## YOUR INSTRUCTIONS
Starting at the line with "Note that you may get an error from your" and going on through the line with "more useful info.", reproduce each line in the records below exactly and nothing more.

───── LISTED ENTRIES

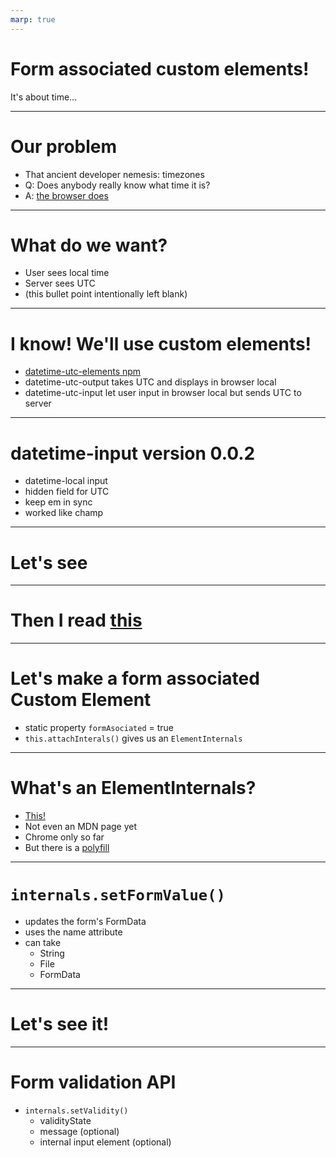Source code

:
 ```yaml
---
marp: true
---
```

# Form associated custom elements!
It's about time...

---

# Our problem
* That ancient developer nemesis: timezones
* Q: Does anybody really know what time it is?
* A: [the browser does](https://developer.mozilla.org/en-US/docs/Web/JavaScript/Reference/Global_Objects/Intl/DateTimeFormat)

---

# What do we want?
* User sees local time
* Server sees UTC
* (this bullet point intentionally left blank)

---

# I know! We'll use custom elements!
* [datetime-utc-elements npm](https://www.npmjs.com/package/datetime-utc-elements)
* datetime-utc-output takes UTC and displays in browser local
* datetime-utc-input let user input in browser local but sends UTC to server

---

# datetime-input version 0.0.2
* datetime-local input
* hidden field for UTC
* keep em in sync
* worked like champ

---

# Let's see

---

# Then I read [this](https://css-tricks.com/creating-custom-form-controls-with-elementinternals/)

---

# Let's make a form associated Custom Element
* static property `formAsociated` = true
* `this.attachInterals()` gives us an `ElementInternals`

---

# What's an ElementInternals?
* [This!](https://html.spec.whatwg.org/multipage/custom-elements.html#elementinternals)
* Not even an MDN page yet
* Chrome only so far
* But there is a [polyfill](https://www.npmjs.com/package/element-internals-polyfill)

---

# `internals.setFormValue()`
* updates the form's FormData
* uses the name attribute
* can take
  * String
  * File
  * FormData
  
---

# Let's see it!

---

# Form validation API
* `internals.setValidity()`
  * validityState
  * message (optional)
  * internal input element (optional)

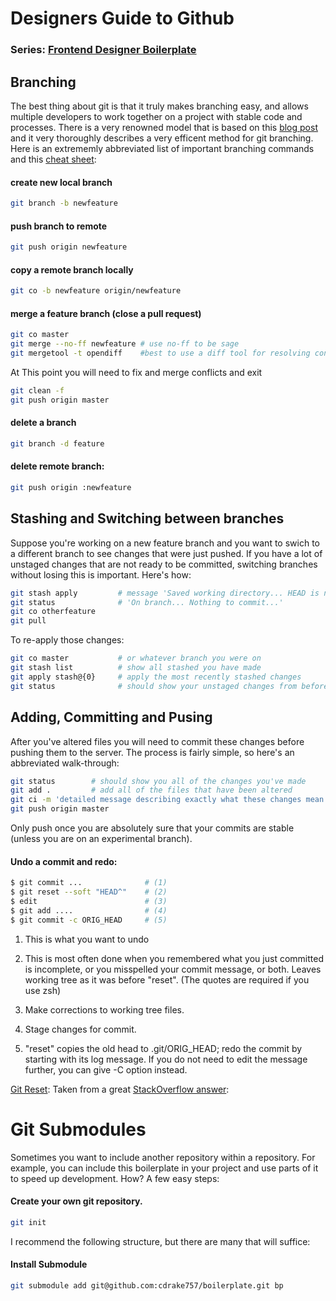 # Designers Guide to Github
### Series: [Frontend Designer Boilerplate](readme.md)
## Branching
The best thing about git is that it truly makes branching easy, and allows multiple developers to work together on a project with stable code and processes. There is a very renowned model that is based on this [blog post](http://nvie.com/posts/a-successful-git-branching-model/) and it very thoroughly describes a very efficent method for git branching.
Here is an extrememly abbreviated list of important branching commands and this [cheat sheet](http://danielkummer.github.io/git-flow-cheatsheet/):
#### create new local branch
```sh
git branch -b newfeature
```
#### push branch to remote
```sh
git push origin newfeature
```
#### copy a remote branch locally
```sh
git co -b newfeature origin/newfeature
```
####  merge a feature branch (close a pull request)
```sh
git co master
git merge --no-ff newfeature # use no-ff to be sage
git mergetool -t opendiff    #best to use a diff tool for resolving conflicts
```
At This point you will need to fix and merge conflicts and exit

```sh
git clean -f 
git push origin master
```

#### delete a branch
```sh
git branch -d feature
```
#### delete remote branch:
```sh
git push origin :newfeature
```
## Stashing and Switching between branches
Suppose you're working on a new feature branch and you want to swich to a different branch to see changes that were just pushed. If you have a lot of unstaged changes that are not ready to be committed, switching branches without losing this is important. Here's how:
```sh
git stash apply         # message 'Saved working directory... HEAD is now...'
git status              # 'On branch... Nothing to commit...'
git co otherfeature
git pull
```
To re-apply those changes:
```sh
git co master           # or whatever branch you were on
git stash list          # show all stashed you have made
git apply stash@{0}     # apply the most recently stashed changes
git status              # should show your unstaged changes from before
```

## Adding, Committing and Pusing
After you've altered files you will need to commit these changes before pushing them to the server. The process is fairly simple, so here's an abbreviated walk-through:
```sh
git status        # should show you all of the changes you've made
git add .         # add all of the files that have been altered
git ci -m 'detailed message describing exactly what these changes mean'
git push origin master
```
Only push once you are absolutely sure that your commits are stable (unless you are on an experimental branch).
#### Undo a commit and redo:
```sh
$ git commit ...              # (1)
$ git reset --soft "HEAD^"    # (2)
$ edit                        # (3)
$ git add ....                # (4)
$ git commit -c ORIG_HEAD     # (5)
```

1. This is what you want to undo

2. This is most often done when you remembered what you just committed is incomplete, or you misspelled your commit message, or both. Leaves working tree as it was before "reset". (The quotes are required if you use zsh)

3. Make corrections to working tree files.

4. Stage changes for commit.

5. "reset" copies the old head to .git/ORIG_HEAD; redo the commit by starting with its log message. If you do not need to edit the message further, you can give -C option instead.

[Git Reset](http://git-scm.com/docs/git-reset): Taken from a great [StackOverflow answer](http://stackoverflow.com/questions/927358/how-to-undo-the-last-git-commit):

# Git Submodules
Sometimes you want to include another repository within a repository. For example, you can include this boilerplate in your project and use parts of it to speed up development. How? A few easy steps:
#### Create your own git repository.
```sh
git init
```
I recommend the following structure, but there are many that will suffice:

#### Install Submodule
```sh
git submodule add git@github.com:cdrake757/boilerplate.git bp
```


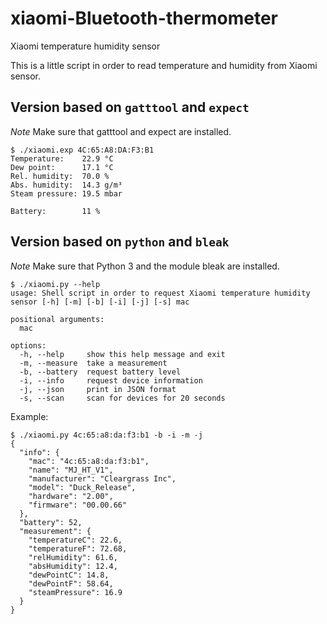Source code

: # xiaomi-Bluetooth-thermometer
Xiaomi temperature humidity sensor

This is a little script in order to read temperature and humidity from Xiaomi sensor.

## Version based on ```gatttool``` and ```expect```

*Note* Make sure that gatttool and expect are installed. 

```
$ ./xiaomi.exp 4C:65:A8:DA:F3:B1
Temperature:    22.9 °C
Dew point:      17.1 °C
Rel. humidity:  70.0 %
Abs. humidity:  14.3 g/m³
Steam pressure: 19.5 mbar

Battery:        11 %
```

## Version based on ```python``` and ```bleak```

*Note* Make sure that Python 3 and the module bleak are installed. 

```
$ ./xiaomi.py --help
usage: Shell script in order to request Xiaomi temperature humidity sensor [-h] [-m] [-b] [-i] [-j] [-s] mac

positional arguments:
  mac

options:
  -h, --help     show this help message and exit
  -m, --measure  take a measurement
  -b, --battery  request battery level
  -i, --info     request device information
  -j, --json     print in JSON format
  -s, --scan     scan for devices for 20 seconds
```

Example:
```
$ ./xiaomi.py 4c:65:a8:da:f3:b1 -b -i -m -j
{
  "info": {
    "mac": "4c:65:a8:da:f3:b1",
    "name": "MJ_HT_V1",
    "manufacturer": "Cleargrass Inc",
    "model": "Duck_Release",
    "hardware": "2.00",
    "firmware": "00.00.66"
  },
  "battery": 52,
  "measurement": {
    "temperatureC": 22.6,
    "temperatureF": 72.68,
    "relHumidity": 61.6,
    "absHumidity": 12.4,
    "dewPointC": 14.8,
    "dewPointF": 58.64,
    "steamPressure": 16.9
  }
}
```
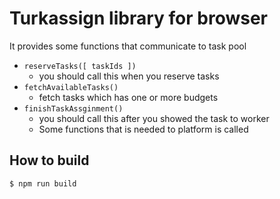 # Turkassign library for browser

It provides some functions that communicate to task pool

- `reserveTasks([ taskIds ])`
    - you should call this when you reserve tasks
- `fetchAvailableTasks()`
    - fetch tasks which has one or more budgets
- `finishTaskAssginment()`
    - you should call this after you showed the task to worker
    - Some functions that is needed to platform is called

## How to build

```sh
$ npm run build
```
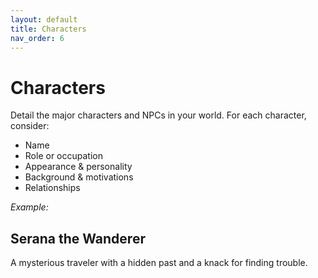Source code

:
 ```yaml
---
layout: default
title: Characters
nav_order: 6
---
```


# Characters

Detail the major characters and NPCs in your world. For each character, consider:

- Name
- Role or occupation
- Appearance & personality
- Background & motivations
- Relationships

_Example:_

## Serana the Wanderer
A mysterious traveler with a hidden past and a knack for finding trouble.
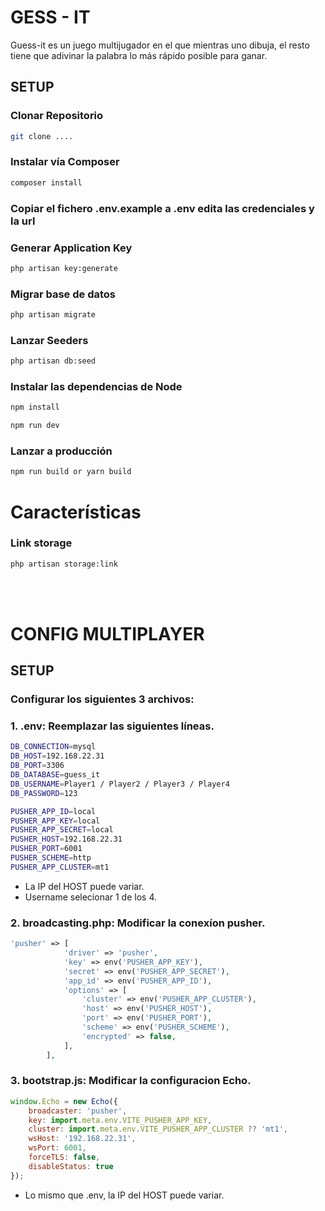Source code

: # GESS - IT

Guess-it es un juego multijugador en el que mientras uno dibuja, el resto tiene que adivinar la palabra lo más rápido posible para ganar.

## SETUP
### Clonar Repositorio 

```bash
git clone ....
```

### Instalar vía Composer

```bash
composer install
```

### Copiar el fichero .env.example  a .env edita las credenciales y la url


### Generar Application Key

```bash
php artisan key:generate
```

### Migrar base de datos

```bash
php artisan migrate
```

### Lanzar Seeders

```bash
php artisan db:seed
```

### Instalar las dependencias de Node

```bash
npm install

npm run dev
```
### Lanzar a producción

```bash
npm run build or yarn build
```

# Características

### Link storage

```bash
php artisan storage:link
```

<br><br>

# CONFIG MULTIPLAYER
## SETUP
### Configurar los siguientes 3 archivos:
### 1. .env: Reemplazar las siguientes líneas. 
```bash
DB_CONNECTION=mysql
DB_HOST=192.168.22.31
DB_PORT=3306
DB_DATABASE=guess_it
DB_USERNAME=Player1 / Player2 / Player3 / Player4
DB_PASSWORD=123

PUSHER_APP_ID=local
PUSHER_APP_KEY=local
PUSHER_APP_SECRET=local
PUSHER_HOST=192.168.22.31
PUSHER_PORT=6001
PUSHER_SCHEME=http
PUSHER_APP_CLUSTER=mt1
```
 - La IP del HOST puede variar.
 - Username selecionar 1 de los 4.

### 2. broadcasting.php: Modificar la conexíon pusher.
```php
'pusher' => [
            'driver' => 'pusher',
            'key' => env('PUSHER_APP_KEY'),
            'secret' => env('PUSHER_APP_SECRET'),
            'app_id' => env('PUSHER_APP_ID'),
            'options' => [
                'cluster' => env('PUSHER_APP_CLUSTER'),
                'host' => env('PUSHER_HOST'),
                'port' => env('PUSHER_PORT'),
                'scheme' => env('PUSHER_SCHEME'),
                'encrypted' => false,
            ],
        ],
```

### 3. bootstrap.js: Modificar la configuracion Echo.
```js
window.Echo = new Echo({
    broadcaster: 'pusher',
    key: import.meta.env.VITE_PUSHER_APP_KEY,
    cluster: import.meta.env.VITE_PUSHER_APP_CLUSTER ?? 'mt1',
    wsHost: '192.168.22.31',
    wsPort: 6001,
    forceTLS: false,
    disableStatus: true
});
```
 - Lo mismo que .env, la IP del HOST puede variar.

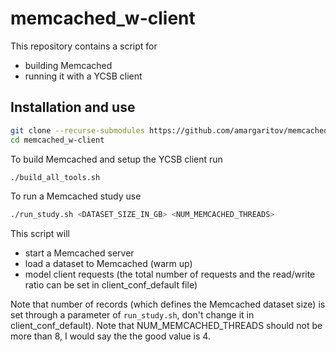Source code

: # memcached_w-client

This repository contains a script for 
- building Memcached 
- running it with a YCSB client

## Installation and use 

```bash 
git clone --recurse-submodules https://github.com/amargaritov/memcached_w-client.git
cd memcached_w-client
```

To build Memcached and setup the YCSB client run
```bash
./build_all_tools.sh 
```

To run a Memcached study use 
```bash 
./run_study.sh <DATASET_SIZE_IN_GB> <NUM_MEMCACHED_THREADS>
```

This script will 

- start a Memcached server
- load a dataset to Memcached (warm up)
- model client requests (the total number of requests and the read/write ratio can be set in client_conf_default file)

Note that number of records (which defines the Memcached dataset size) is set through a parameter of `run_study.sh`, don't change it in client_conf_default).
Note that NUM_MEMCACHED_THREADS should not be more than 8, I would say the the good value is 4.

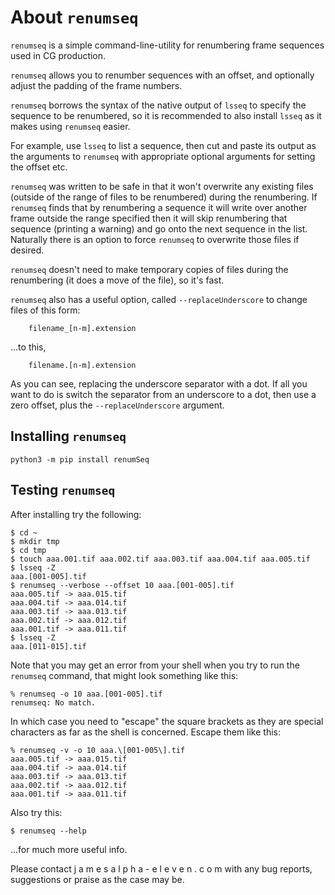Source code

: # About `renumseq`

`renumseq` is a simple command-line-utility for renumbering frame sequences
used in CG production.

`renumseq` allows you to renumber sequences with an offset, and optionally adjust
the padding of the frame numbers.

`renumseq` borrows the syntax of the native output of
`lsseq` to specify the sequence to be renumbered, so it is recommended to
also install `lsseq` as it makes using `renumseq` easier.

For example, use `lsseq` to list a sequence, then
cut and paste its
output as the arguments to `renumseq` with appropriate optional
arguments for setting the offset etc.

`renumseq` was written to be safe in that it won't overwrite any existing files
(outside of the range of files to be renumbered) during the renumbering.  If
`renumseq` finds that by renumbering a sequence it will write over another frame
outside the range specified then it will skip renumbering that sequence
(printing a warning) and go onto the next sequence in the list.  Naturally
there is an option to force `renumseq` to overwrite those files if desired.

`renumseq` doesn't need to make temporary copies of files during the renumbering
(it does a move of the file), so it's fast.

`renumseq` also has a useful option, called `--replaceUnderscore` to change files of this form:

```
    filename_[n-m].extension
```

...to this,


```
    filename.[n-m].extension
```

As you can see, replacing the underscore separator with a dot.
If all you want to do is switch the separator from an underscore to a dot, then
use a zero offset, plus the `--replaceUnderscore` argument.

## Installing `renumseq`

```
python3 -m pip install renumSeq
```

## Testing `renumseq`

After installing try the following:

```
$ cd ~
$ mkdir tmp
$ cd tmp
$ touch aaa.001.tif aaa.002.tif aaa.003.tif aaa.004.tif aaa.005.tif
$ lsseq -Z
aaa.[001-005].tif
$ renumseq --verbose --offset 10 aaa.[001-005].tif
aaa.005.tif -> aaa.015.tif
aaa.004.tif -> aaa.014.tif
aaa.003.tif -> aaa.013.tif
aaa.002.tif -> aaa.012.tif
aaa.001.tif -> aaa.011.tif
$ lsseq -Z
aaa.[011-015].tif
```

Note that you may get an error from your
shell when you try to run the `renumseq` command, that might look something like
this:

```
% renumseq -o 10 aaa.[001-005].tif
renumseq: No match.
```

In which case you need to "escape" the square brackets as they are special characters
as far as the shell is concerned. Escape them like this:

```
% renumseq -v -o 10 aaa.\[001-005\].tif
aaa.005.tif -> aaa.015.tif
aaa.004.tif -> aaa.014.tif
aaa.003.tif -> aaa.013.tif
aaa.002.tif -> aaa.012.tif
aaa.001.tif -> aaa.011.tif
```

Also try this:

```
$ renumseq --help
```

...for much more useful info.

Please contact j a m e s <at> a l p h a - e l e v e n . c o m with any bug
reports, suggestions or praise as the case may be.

──────────

## TASK RESPONSE
Note that you may get an error from your
shell when you try to run the `renumseq` command, that might look something like
this:

```
% renumseq -o 10 aaa.[001-005].tif
renumseq: No match.
```

In which case you need to "escape" the square brackets as they are special characters
as far as the shell is concerned. Escape them like this:

```
% renumseq -v -o 10 aaa.\[001-005\].tif
aaa.005.tif -> aaa.015.tif
aaa.004.tif -> aaa.014.tif
aaa.003.tif -> aaa.013.tif
aaa.002.tif -> aaa.012.tif
aaa.001.tif -> aaa.011.tif
```

Also try this:

```
$ renumseq --help
```

...for much more useful info.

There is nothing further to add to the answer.